He follows along behind the priest and into the crypt, where he has trouble catching much detail in the gloom. Instead, he decides to try looking with another set of eyes. Muttering something to himself, he plucks at the air like a string, then looks at the room afresh.

[sblock=ooc]Perception (1d20+9=12)

Casting Detect Magic and using that to look about the room, as well[/sblock]

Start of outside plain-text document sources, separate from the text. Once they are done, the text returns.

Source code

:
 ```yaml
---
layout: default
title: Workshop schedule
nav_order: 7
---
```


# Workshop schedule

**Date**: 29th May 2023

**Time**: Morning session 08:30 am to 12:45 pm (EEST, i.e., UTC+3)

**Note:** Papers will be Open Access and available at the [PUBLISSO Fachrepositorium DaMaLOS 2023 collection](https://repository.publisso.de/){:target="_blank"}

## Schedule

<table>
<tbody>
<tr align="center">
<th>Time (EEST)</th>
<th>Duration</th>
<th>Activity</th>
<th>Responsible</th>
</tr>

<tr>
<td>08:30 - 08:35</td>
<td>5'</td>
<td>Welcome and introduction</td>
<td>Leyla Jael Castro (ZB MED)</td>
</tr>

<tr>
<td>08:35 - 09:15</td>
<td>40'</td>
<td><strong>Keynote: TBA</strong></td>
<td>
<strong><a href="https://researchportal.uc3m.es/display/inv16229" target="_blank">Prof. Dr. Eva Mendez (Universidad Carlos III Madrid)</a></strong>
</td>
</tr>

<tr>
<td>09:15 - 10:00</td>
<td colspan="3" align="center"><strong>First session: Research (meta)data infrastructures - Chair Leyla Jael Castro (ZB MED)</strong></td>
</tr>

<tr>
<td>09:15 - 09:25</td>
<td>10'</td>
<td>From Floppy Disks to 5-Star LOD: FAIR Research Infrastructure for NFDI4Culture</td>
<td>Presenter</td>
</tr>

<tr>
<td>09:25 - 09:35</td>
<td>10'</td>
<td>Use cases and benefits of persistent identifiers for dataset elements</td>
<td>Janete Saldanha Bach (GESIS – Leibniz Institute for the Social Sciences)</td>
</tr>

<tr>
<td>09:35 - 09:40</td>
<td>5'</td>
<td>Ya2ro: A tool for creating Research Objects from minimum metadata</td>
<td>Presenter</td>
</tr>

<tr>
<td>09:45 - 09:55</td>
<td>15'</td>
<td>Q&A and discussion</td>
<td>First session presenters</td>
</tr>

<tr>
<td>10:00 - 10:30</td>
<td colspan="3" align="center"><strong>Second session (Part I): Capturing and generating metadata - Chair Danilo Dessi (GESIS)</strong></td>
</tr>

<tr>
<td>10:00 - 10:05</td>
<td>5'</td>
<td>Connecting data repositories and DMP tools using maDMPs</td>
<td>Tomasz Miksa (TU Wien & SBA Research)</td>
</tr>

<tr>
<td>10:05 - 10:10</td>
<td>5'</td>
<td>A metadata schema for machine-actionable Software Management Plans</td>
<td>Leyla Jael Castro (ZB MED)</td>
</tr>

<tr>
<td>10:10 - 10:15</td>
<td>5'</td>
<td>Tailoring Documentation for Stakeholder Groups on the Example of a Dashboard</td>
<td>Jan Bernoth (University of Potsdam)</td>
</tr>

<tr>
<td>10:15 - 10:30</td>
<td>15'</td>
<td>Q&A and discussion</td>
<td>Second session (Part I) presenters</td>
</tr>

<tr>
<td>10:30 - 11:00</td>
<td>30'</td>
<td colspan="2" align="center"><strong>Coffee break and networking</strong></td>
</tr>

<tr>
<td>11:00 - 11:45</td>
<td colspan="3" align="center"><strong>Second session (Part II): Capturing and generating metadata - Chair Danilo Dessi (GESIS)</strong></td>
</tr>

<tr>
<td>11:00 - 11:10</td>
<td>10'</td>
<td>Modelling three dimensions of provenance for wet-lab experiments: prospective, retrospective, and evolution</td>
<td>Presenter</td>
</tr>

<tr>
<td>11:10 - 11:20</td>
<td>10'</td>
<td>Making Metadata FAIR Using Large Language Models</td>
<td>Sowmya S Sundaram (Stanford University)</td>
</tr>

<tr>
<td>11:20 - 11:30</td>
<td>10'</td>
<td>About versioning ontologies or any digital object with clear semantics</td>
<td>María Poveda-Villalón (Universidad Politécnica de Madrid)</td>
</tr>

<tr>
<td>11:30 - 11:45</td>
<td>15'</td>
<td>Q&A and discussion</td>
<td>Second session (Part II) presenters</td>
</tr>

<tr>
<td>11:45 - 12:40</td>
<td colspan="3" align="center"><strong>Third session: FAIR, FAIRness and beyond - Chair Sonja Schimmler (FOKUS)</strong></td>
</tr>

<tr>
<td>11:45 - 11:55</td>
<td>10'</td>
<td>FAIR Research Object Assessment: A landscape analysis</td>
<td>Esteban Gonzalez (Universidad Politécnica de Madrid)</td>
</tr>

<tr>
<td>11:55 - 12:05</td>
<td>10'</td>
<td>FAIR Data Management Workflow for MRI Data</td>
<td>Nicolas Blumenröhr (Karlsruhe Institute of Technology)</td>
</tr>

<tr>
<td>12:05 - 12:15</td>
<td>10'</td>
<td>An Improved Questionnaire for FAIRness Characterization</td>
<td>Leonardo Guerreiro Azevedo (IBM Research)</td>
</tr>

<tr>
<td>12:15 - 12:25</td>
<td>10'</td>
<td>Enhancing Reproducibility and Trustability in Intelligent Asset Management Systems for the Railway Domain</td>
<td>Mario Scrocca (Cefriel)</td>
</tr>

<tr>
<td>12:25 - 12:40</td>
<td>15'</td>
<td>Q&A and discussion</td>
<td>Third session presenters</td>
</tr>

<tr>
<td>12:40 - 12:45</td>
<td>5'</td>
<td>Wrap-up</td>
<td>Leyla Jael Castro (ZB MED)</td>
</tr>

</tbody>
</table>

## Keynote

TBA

[sblock=Spells Prepared]Orisons (DC 15): Guidance, Create Water, Detect Magic
1st level (DC 16): Burning Disarm, Entangle, Hydraulic Push (CMB 7), Stone Fist (D)[/sblock]


----------



## BBs (Mar 6, 2012)

Xilena wakes up for the day, preparing for the road ahead. She becomes a bit gloom to realize the group is heading for a crypt. Impressed by Gor's persuasion with the clerics, she takes a look at the gargoyles as the group searches around. Being a bit scared by the statues' cryptic gaze, and being oblivious to her surroundings


----------



## Jemal (Mar 6, 2012)

Gor takes in the surroundings of the crypt casually, his attention mostly on his companions and his thoughts wondering what the Professor may have found here.


----------



## saphyre_wolf (Mar 6, 2012)

Zatira looks around the crypt surely she will find what everyone is looking for maybe even something of value.


----------



## kinem (Mar 7, 2012)

Rigel searches the crypt as well, casting _detect magic_ just in case.


----------



## Ruiktheforgotten (Mar 7, 2012)

A flight of stone steps leads down into the cold earth to a large crypt lined with empty niches-no dead are interred here, though Church records report that the crypt was one of the first filled in Ravengro's early days.  Upon entering the crypt, Mal and Zatira both notice no one but the proffessor has been into this chamber for several decades, and his tracks show this fact. While examining the crypt, Mal and Rigel, both using their arcane sight, fail to see any obvious magics about until they venture deeper in, where they notice a aura coming from deeper into the crypt.  Everyone heads down into the lower part of the crypt together, Mal and Rigel noticing that the magic auras they see are within a large sarcophagus in the middle of the room.










*OOC:*


  Alrighty if you would please let me know where you would like to be after 2 rounds starting at the steps, i will update the map. Each square is 5ft.  Also as a side note i would much prefer you use the integrated dice roller from the site, at least until we get into the more complex rolls of higher levels.


----------



## jkason (Mar 7, 2012)

*Malounen Tiliney, human druid*

[sblock=ooc]Since he's leading the way to the sarcophagus, but is also a bit gun shy, I'll put him in that room, on the wall opposite the coffin. say, two squares to the left of the entrance to that area? (if that makes sense)[/sblock]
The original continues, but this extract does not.